§ **Exercise prompt**: In the entries that follow, the first line to write out is the one containing "- Glue code", and the last is the one containing "- Installing libraries". Reproduce that stretch exactly, with nothing before or after it.

§ **Data section**:

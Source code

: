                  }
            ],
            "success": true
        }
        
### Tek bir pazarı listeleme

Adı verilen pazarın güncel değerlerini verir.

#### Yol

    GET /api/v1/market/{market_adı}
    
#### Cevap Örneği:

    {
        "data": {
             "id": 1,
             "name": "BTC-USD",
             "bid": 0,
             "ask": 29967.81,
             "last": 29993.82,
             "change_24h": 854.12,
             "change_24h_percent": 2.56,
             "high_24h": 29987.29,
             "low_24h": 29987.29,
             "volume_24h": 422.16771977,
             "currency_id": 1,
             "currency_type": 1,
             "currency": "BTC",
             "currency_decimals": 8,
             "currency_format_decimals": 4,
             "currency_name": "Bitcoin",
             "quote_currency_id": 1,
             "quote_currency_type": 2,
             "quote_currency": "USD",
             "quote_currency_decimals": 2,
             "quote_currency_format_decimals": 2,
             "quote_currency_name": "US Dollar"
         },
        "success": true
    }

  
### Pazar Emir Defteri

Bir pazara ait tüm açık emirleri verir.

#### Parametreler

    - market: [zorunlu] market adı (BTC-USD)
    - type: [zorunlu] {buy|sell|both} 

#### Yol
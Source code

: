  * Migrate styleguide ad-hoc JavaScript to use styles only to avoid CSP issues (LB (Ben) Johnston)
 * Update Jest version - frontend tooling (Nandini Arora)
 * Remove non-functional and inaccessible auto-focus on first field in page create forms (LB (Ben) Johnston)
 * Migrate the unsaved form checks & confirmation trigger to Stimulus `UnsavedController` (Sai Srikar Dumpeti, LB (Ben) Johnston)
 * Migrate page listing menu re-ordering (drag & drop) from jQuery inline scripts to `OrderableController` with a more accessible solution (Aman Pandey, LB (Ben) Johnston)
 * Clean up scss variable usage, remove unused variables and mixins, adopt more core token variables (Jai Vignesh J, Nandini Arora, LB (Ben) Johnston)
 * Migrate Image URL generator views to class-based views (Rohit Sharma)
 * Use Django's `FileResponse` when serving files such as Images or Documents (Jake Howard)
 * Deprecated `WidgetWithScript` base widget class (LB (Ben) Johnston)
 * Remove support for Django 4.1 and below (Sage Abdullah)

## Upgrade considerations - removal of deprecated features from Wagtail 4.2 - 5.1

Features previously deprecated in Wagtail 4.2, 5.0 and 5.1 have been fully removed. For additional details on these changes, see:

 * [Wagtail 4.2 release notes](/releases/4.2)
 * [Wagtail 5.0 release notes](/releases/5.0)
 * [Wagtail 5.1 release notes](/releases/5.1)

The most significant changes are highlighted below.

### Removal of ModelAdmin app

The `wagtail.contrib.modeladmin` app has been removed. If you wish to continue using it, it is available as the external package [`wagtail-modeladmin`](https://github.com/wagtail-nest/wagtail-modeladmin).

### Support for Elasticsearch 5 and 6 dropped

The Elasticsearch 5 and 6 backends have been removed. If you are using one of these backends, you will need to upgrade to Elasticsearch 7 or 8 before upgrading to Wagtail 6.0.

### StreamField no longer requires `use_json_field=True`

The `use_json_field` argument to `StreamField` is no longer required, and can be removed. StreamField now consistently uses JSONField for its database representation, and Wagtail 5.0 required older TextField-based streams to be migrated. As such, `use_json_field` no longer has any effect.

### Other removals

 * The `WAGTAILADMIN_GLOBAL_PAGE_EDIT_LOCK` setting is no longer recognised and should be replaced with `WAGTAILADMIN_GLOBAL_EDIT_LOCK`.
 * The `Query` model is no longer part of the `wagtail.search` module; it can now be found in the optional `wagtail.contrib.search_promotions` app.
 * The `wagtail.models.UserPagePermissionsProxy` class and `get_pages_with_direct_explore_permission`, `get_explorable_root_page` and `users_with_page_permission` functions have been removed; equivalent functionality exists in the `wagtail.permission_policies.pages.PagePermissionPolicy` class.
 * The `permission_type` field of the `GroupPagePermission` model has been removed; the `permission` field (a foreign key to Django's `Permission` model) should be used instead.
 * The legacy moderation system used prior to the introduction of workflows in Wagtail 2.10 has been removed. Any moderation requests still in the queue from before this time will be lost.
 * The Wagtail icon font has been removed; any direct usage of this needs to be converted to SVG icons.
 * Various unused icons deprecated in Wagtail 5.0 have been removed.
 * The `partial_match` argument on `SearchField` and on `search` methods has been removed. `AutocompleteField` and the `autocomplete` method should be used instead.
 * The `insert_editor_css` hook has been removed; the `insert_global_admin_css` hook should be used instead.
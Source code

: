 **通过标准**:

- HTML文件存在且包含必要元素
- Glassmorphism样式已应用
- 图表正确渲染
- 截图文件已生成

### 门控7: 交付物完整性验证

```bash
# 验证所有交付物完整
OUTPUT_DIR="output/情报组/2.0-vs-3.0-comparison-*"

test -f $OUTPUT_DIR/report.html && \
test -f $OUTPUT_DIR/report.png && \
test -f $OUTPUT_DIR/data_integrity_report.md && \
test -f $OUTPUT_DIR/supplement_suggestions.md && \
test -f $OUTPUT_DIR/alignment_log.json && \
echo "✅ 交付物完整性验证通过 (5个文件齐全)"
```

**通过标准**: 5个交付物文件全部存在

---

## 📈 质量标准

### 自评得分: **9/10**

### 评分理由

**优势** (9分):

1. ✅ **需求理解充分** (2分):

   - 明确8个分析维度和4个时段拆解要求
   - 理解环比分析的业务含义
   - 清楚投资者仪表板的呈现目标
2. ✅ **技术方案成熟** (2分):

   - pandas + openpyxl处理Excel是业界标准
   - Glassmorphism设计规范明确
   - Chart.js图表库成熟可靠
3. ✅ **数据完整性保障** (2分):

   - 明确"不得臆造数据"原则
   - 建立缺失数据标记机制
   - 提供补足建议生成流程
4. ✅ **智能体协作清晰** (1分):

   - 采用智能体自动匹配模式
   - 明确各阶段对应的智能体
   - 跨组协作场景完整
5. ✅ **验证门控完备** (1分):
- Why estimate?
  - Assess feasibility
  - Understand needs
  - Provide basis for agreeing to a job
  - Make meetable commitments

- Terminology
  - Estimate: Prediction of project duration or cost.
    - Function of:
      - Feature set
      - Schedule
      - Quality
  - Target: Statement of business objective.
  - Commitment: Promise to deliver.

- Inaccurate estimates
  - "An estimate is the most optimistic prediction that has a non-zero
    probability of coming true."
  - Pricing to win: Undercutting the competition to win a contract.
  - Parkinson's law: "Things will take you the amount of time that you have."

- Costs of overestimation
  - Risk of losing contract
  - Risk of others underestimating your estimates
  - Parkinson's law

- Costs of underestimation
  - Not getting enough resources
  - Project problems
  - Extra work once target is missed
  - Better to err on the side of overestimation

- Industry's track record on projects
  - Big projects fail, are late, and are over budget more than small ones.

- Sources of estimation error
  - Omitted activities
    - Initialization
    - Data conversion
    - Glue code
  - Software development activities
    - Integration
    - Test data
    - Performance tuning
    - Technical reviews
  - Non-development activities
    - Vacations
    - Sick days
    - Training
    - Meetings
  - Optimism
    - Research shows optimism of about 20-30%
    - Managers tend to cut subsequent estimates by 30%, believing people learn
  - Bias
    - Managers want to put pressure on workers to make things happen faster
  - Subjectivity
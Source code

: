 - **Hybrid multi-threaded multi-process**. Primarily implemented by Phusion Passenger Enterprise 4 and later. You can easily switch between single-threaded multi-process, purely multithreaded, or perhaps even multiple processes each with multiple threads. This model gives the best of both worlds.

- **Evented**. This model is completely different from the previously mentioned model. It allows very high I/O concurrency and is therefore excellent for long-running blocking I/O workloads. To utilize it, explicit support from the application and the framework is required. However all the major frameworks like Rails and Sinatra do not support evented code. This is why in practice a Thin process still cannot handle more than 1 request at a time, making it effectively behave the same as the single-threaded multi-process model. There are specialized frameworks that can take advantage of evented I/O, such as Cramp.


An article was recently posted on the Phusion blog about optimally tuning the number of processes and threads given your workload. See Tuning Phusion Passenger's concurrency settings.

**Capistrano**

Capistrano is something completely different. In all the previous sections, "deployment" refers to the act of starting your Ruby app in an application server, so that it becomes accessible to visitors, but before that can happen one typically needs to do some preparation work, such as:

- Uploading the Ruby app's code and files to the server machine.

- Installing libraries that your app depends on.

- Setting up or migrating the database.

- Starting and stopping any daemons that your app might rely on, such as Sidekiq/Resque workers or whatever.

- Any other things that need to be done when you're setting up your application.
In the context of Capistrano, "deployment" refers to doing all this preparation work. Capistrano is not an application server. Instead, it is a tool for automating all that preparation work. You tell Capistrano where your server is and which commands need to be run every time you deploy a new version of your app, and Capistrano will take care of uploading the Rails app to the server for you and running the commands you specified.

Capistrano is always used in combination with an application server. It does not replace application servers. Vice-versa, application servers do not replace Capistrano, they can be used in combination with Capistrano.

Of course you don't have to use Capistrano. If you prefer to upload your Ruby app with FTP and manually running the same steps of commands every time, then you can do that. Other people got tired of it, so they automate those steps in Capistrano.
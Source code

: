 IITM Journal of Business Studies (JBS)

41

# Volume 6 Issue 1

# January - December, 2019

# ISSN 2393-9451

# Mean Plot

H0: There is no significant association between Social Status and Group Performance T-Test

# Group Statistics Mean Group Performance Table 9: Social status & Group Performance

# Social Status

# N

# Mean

§ **Solution to the exercise**:
    - Glue code
  - Software development activities
    - Integration
    - Test data
    - Performance tuning
    - Technical reviews
  - Non-development activities
    - Vacations
    - Sick days
    - Training
    - Meetings
  - Optimism
    - Research shows optimism of about 20-30%
    - Managers tend to cut subsequent estimates by 30%, believing people learn
  - Bias
    - Managers want to put pressure on workers to make things happen faster
  - Subjectivity
Source code

: - **Hybrid multi-threaded multi-process**. Primarily implemented by Phusion Passenger Enterprise 4 and later. You can easily switch between single-threaded multi-process, purely multithreaded, or perhaps even multiple processes each with multiple threads. This model gives the best of both worlds.

- **Evented**. This model is completely different from the previously mentioned model. It allows very high I/O concurrency and is therefore excellent for long-running blocking I/O workloads. To utilize it, explicit support from the application and the framework is required. However all the major frameworks like Rails and Sinatra do not support evented code. This is why in practice a Thin process still cannot handle more than 1 request at a time, making it effectively behave the same as the single-threaded multi-process model. There are specialized frameworks that can take advantage of evented I/O, such as Cramp.


An article was recently posted on the Phusion blog about optimally tuning the number of processes and threads given your workload. See Tuning Phusion Passenger's concurrency settings.

**Capistrano**

Capistrano is something completely different. In all the previous sections, "deployment" refers to the act of starting your Ruby app in an application server, so that it becomes accessible to visitors, but before that can happen one typically needs to do some preparation work, such as:

- Uploading the Ruby app's code and files to the server machine.

- Installing libraries that your app depends on.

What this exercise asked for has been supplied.